- _ASSIGNED TASK_:
Your answer must be every line of the data that holds the string "magna".

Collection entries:
.....
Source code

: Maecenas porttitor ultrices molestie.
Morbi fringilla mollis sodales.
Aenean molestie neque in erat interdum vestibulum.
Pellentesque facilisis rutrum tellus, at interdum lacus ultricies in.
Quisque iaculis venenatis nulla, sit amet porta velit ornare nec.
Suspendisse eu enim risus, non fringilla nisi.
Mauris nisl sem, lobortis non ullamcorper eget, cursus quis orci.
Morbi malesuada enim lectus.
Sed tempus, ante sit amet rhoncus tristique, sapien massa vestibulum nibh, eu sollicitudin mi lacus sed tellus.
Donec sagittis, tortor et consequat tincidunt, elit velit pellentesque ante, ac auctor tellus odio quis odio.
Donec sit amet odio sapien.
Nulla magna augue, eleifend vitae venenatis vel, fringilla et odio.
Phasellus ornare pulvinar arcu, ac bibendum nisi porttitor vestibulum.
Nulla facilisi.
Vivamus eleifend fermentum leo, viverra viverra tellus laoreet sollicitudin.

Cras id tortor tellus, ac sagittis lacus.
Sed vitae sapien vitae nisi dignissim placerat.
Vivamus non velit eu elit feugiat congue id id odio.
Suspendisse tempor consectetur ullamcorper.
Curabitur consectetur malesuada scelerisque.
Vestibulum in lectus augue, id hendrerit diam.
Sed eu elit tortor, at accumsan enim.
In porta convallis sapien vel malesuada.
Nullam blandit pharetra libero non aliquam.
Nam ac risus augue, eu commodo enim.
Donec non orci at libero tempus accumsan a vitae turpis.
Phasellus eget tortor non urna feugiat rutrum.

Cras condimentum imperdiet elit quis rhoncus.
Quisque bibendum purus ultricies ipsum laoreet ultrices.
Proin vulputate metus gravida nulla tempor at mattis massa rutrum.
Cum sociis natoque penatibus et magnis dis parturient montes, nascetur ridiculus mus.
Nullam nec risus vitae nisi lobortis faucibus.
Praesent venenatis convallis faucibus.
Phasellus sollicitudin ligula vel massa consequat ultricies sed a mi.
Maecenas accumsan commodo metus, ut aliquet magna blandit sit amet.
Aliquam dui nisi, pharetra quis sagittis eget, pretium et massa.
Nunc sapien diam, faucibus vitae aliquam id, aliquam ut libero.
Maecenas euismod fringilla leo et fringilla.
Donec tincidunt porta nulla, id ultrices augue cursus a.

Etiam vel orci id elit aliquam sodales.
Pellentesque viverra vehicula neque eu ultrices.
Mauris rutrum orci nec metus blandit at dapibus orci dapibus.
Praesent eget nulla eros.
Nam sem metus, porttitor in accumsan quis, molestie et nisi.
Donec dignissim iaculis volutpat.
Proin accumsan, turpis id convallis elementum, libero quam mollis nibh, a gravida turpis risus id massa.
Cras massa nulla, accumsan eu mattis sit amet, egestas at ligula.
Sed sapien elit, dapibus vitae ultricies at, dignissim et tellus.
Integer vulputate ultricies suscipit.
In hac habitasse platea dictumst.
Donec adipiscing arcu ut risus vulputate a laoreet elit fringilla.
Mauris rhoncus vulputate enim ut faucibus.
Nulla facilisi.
.....
- _TASK OUTPUT_:
Nulla magna augue, eleifend vitae venenatis vel, fringilla et odio.
Maecenas accumsan commodo metus, ut aliquet magna blandit sit amet.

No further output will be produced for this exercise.